# G scale Lionel runs very slow



## mcmyster (Feb 23, 2009)

I have a g scale Thomas the Train Lionel and a James Lionel. 
I bought them new this last year, they have not made these for years, but they were never opened. They are about 8 years old. They run slow, so I had them cleaned and lubed.
They still run slow. If I clean the track, they run ok for a day or so, but they start running slow after a few hrs of running. I am not ver happy with them. 
I bought a g scale Bachman xmas trolley and put it on the track and it was fast!!! The troley ran fast every night for hrs for the whole xmas month. The trolley ran on the Thomas track with no problems.
Is there something that can be done with the lionel trains that will make them run better?

Thanks


----------



## Mik (Jan 2, 2008)

Weeeeeeeelllllllllllllllllllllllllllllllllllllllllllllllllllllllllllllll, 

You have to realize Lionel, ESPECIALLY large scale Lionel, is most definitely NOT the same quality as the O or Standard gauge stuff your dad or grandpa had. They CAN be made to run decently, but, to put it bluntly, are generally c-r-a-p straight out of the box... especially the six coupled drive like they used on the Gold Rush and Thomas pieces. (My considered OPINION, no more, no less. And I've had one Gold Rush, two Thomases, and still own James -- Plus a Mickey and Donald handcar, cute, but has never run real good either) 

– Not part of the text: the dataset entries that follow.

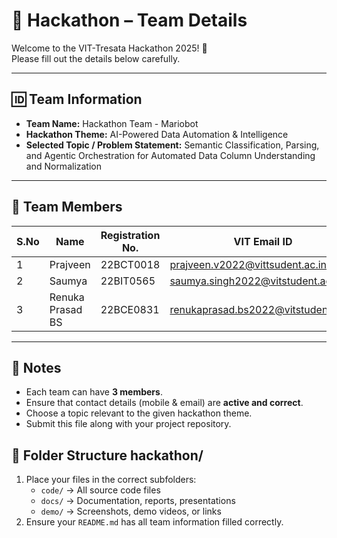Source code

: # 🚀 Hackathon – Team Details  

Welcome to the VIT-Tresata Hackathon 2025! 🎉  
Please fill out the details below carefully.

---

## 🆔 Team Information  
- **Team Name:**  Hackathon Team - Mariobot
- **Hackathon Theme:**  AI-Powered Data Automation & Intelligence
- **Selected Topic / Problem Statement:**  Semantic Classification, Parsing, and Agentic Orchestration for Automated Data Column Understanding and Normalization

---

## 👥 Team Members  

| S.No | Name           | Registration No. | VIT Email ID                       | Personal Email ID         | Mobile No.  | 
|------|----------------|------------------|------------------------------------|---------------------------|-------------|
| 1    |Prajveen        |22BCT0018         |prajveen.v2022@vittsudent.ac.in     |prajveenvaishnav@gmail.com |7435833549   |
| 2    |Saumya          |22BIT0565         |saumya.singh2022@vitstudent.ac.in   |singhsaumya1410@gmail.com  |8235449116   |
| 3    |Renuka Prasad BS|22BCE0831         |renukaprasad.bs2022@vitstudent.ac.in|renukaprasad.bs16@gmail.com|8073144390   |  

---

## 📌 Notes  
- Each team can have **3 members**.  
- Ensure that contact details (mobile & email) are **active and correct**.  
- Choose a topic relevant to the given hackathon theme.  
- Submit this file along with your project repository.  

## 📁 Folder Structure  hackathon/

1. Place your files in the correct subfolders:  
   - `code/` → All source code files  
   - `docs/` → Documentation, reports, presentations  
   - `demo/` → Screenshots, demo videos, or links  
2. Ensure your `README.md` has all team information filled correctly.  
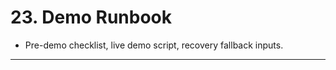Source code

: # 23. Demo Runbook

-   Pre-demo checklist, live demo script, recovery fallback inputs.

------------------------------------------------------------------------
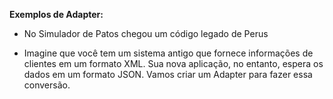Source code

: 
**Exemplos de Adapter:**

* No Simulador de Patos chegou um código legado de Perus

* Imagine que você tem um sistema antigo que fornece informações de clientes em um formato XML. Sua nova aplicação, no entanto, espera os dados em um formato JSON. Vamos criar um Adapter para fazer essa conversão.
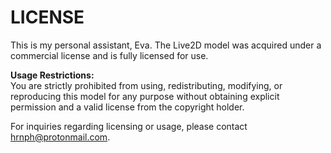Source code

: # LICENSE

This is my personal assistant, Eva. The Live2D model was acquired under a commercial license and is fully licensed for use.

**Usage Restrictions:**  
You are strictly prohibited from using, redistributing, modifying, or reproducing this model for any purpose without obtaining explicit permission and a valid license from the copyright holder.

For inquiries regarding licensing or usage, please contact [hrnph@protonmail.com](mailto:hrnph@protonmail.com).
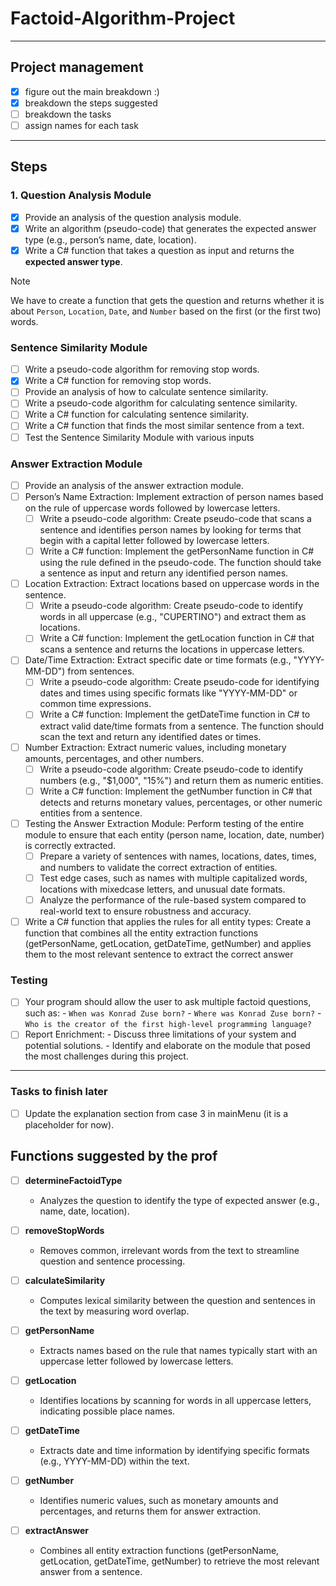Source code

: # Factoid-Algorithm-Project

---

## Project management

- [x] figure out the main breakdown :)
- [x] breakdown the steps suggested
- [ ] breakdown the tasks
- [ ] assign names for each task

---

## Steps

### 1. Question Analysis Module

- [x] Provide an analysis of the question analysis module.
- [x] Write an algorithm (pseudo-code) that generates the expected answer type (e.g., person’s name, date, location).
- [x] Write a C# function that takes a question as input and returns the **expected answer type**.

> [!NOTE]
> We have to create a function that gets the question and returns whether it is about `Person`, `Location`, `Date`, and `Number` based on the first (or the first two) words.

### Sentence Similarity Module

- [ ] Write a pseudo-code algorithm for removing stop words.
- [x] Write a C# function for removing stop words.
- [ ] Provide an analysis of how to calculate sentence similarity.
- [ ] Write a pseudo-code algorithm for calculating sentence similarity.
- [ ] Write a C# function for calculating sentence similarity.
- [ ] Write a C# function that finds the most similar sentence from a text.
- [ ] Test the Sentence Similarity Module with various inputs

### Answer Extraction Module

- [ ] Provide an analysis of the answer extraction module.
- [ ] Person’s Name Extraction: Implement extraction of person names based on the rule of uppercase words followed by lowercase letters.
  - [ ] Write a pseudo-code algorithm: Create pseudo-code that scans a sentence and identifies person names by looking for terms that begin with a capital letter followed by lowercase letters.
  - [ ] Write a C# function: Implement the getPersonName function in C# using the rule defined in the pseudo-code. The function should take a sentence as input and return any identified person names.
- [ ] Location Extraction: Extract locations based on uppercase words in the sentence.
  - [ ] Write a pseudo-code algorithm: Create pseudo-code to identify words in all uppercase (e.g., "CUPERTINO") and extract them as locations.
  - [ ] Write a C# function: Implement the getLocation function in C# that scans a sentence and returns the locations in uppercase letters.
- [ ] Date/Time Extraction: Extract specific date or time formats (e.g., "YYYY-MM-DD") from sentences.
  - [ ] Write a pseudo-code algorithm: Create pseudo-code for identifying dates and times using specific formats like "YYYY-MM-DD" or common time expressions.
  - [ ] Write a C# function: Implement the getDateTime function in C# to extract valid date/time formats from a sentence. The function should scan the text and return any identified dates or times.
- [ ] Number Extraction: Extract numeric values, including monetary amounts, percentages, and other numbers.
  - [ ] Write a pseudo-code algorithm: Create pseudo-code to identify numbers (e.g., "$1,000", "15%") and return them as numeric entities.
  - [ ] Write a C# function: Implement the getNumber function in C# that detects and returns monetary values, percentages, or other numeric entities from a sentence.
- [ ] Testing the Answer Extraction Module: Perform testing of the entire module to ensure that each entity (person name, location, date, number) is correctly extracted.
  - [ ] Prepare a variety of sentences with names, locations, dates, times, and numbers to validate the correct extraction of entities.
  - [ ] Test edge cases, such as names with multiple capitalized words, locations with mixedcase letters, and unusual date formats.
  - [ ] Analyze the performance of the rule-based system compared to real-world text to ensure robustness and accuracy.
- [ ] Write a C# function that applies the rules for all entity types: Create a function that combines all the entity extraction functions (getPersonName, getLocation, getDateTime, getNumber) and applies them to the most relevant sentence to extract the correct answer

### Testing

- [ ] Your program should allow the user to ask multiple factoid questions, such as: - `When was Konrad Zuse born?` - `Where was Konrad Zuse born?` - `Who is the creator of the first high-level programming language?`
- [ ] Report Enrichment: - Discuss three limitations of your system and potential solutions. - Identify and elaborate on the module that posed the most challenges during this project.

---

### Tasks to finish later

- [ ] Update the explanation section from case 3 in mainMenu (it is a placeholder for now).

## Functions suggested by the prof

- [ ] **determineFactoidType**

  - Analyzes the question to identify the type of expected answer (e.g., name, date, location).

- [ ] **removeStopWords**

  - Removes common, irrelevant words from the text to streamline question and sentence processing.

- [ ] **calculateSimilarity**

  - Computes lexical similarity between the question and sentences in the text by measuring word overlap.

- [ ] **getPersonName**

  - Extracts names based on the rule that names typically start with an uppercase letter followed by lowercase letters.

- [ ] **getLocation**

  - Identifies locations by scanning for words in all uppercase letters, indicating possible place names.

- [ ] **getDateTime**

  - Extracts date and time information by identifying specific formats (e.g., YYYY-MM-DD) within the text.

- [ ] **getNumber**

  - Identifies numeric values, such as monetary amounts and percentages, and returns them for answer extraction.

- [ ] **extractAnswer**
  - Combines all entity extraction functions (getPersonName, getLocation, getDateTime, getNumber) to retrieve the most relevant answer from a sentence.
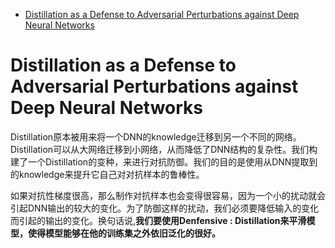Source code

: - [Distillation as a Defense to Adversarial Perturbations against Deep Neural Networks](#distillation-as-a-defense-to-adversarial-perturbations-against-deep-neural-networks)

# Distillation as a Defense to Adversarial Perturbations against Deep Neural Networks

Distillation原本被用来将一个DNN的knowledge迁移到另一个不同的网络。Distillation可以从大网络迁移到小网络，从而降低了DNN结构的复杂性。我们构建了一个Distillation的变种，来进行对抗防御。我们的目的是使用从DNN提取到的knowledge来提升它自己对对抗样本的鲁棒性。

 如果对抗性梯度很高，那么制作对抗样本也会变得很容易，因为一个小的扰动就会引起DNN输出的较大的变化。为了防御这样的扰动，我们必须要降低输入的变化而引起的输出的变化。换句话说,**我们要使用Denfensive \: Distillation来平滑模型，使得模型能够在他的训练集之外依旧泛化的很好。**

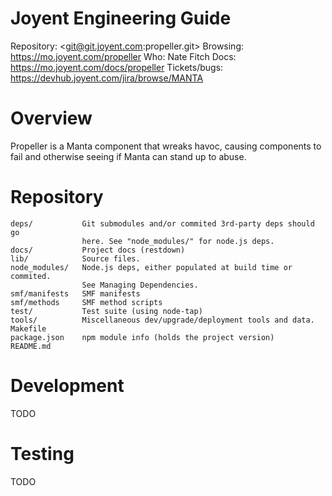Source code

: # Joyent Engineering Guide

Repository: <git@git.joyent.com:propeller.git>
Browsing: <https://mo.joyent.com/propeller>
Who: Nate Fitch
Docs: <https://mo.joyent.com/docs/propeller>
Tickets/bugs: <https://devhub.joyent.com/jira/browse/MANTA>


# Overview

Propeller is a Manta component that wreaks havoc, causing components to fail
and otherwise seeing if Manta can stand up to abuse.

# Repository

    deps/           Git submodules and/or commited 3rd-party deps should go
                    here. See "node_modules/" for node.js deps.
    docs/           Project docs (restdown)
    lib/            Source files.
    node_modules/   Node.js deps, either populated at build time or commited.
                    See Managing Dependencies.
    smf/manifests   SMF manifests
    smf/methods     SMF method scripts
    test/           Test suite (using node-tap)
    tools/          Miscellaneous dev/upgrade/deployment tools and data.
    Makefile
    package.json    npm module info (holds the project version)
    README.md


# Development

TODO


# Testing

TODO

My first question for you before I go blathering on, is to ask how well you cleaned and relubed them... Did you disassemble them and remove ALL the old grease from both upper and lower gearboxes? That stuff Lionel used tends to set up like tar... or maybe peanut butter, when it gets old.... especially if they just sat in a box for the last 15 or so years. The motor isn't very powerful to start with, so you need to make sure you eliminate all the internal drag that you can. 

Also, a big part of the performance problemin general is those brass wheels. They get grubby and oxidize pretty fast. Someplace, a ****'s age ago, I saw where a guy had used some sort of conductive blackening process to try to minimize or slow the oxidation problem... I forget where I saw it, or how well it worked. With James you can always add metal wheels for extra pickups to the pilot and tender... Thomas is pretty much on his own beyond adding a wiper type pickup to the center drivers. 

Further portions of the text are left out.